• [Directions]: Across the entries below, the lines containing "Professor" should be counted and only their number returned.

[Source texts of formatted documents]
===
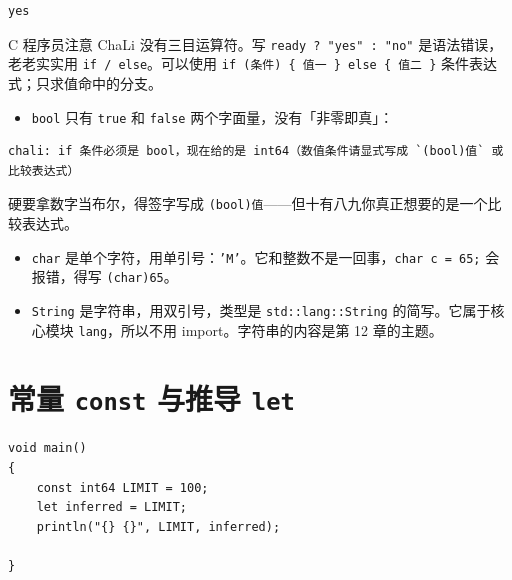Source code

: \par
\medskip
\begin{lstlisting}[style=out]
yes
\end{lstlisting}
\par
\medskip

\begin{tip}{C 程序员注意}
ChaLi 没有三目运算符。写 \texttt{ready ? "yes" :\allowbreak{} "no"} 是语法错误，老老实实用 \texttt{if /\allowbreak{} else}。可以使用 \texttt{if (\allowbreak{}条件)\allowbreak{} \{ 值一 \} else \{ 值二 \}} 条件表达式；只求值命中的分支。
\end{tip}

\begin{itemize}

\item \texttt{bool} 只有 \texttt{true} 和 \texttt{false} 两个字面量，没有「非零即真」：

\end{itemize}

\par
\medskip
\begin{lstlisting}[style=out]
chali: if 条件必须是 bool，现在给的是 int64（数值条件请显式写成 `(bool)值` 或比较表达式）
\end{lstlisting}
\par
\medskip

硬要拿数字当布尔，得签字写成 \texttt{(\allowbreak{}bool)\allowbreak{}值}——但十有八九你真正想要的是一个比较表达式。

\begin{itemize}

\item \texttt{char} 是单个字符，用单引号：\texttt{'M'}。它和整数不是一回事，\texttt{char c =\allowbreak{} 65;} 会报错，得写 \texttt{(\allowbreak{}char)\allowbreak{}65}。

\item \texttt{String} 是字符串，用双引号，类型是 \texttt{std:\allowbreak{}:\allowbreak{}lang:\allowbreak{}:\allowbreak{}String} 的简写。它属于核心模块 \texttt{lang}，所以不用 import。字符串的内容是第 12 章的主题。

\end{itemize}

\section{常量 \texttt{const} 与推导 \texttt{let}}

\par
\medskip
\begin{lstlisting}[style=chali]
void main()
{
    const int64 LIMIT = 100;
    let inferred = LIMIT;
    println("{} {}", LIMIT, inferred);

}
\end{lstlisting}
\par
\medskip

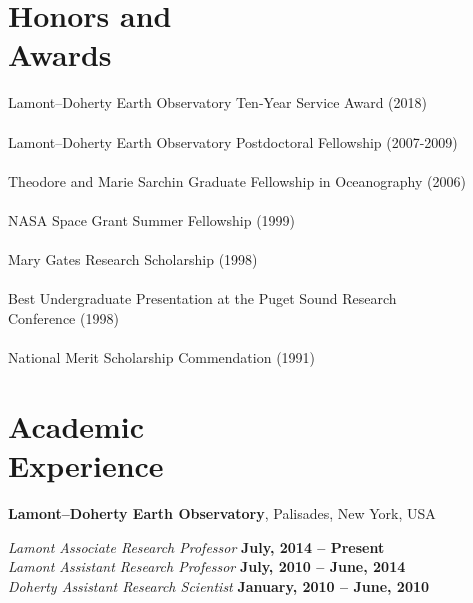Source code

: \documentclass[11pt]{res}
\begin{document}
\begin{resume}
\section{\sc Honors and\\Awards} 

Lamont--Doherty Earth Observatory Ten-Year Service Award (2018) \\
\vspace*{0.5mm}\\
Lamont--Doherty Earth Observatory Postdoctoral Fellowship (2007-2009) \\
\vspace*{0.5mm}\\
Theodore and Marie Sarchin Graduate Fellowship in Oceanography (2006) \\
\vspace*{0.5mm}\\
NASA Space Grant Summer Fellowship (1999) \\
\vspace*{0.5mm}\\
Mary Gates Research Scholarship (1998) \\
\vspace*{0.5mm}\\
Best Undergraduate Presentation at the Puget Sound Research \\ Conference (1998) \\
\vspace*{0.5mm}\\
National Merit Scholarship Commendation (1991) \\

\section{\sc Academic\\Experience}

{\bf Lamont--Doherty Earth Observatory}, Palisades, New York, USA

{\em Lamont Associate Research Professor} \hfill {\bf July, 2014 -- Present}\\

\vspace{-.3cm}
{\em Lamont Assistant Research Professor} \hfill {\bf July, 2010 -- June, 2014}\\

\vspace{-.3cm}
{\em Doherty Assistant Research Scientist} \hfill {\bf January, 2010 -- June, 2010}\\


\end{resume}
\end{document}

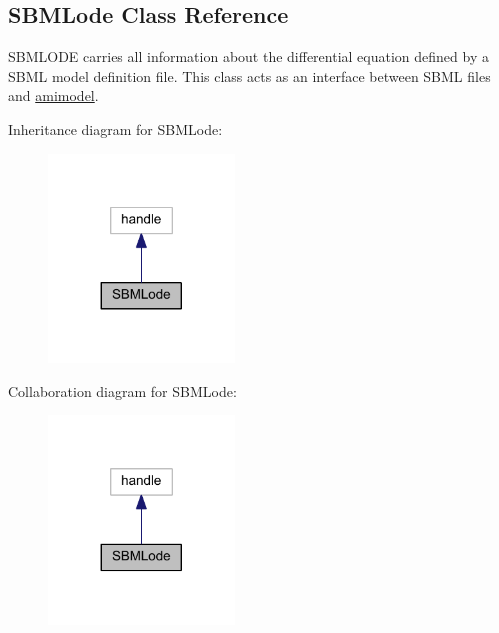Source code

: \hypertarget{class_s_b_m_lode}{}\subsection{S\+B\+M\+Lode Class Reference}
\label{class_s_b_m_lode}


S\+B\+M\+L\+O\+D\+E carries all information about the differential equation defined by a S\+B\+M\+L model definition file. This class acts as an interface between S\+B\+M\+L files and \hyperlink{classamimodel}{amimodel}.  




Inheritance diagram for S\+B\+M\+Lode\+:\nopagebreak
\begin{figure}[H]
\begin{center}
\leavevmode
\includegraphics[width=140pt]{class_s_b_m_lode__inherit__graph}
\end{center}
\end{figure}


Collaboration diagram for S\+B\+M\+Lode\+:\nopagebreak
\begin{figure}[H]
\begin{center}
\leavevmode
\includegraphics[width=140pt]{class_s_b_m_lode__coll__graph}
\end{center}
\end{figure}

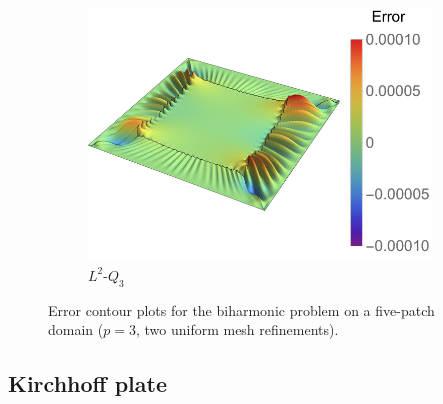 \begin{figure}
\begin{subfigure}[t]{.45\linewidth}
		\includegraphics[scale=.52]{five_patch_biharmonic_L2_contour}
		\caption{$L^2$-$Q_3$}
	\end{subfigure}
	\caption{Error contour plots for the biharmonic problem on a five-patch domain ($p=3$, two uniform mesh refinements). }\label{fig:contour_biharmonic}
\end{figure}

\subsection{Kirchhoff plate}\label{sec:kl-plate_problem}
===
• [Solution for this problem]: 2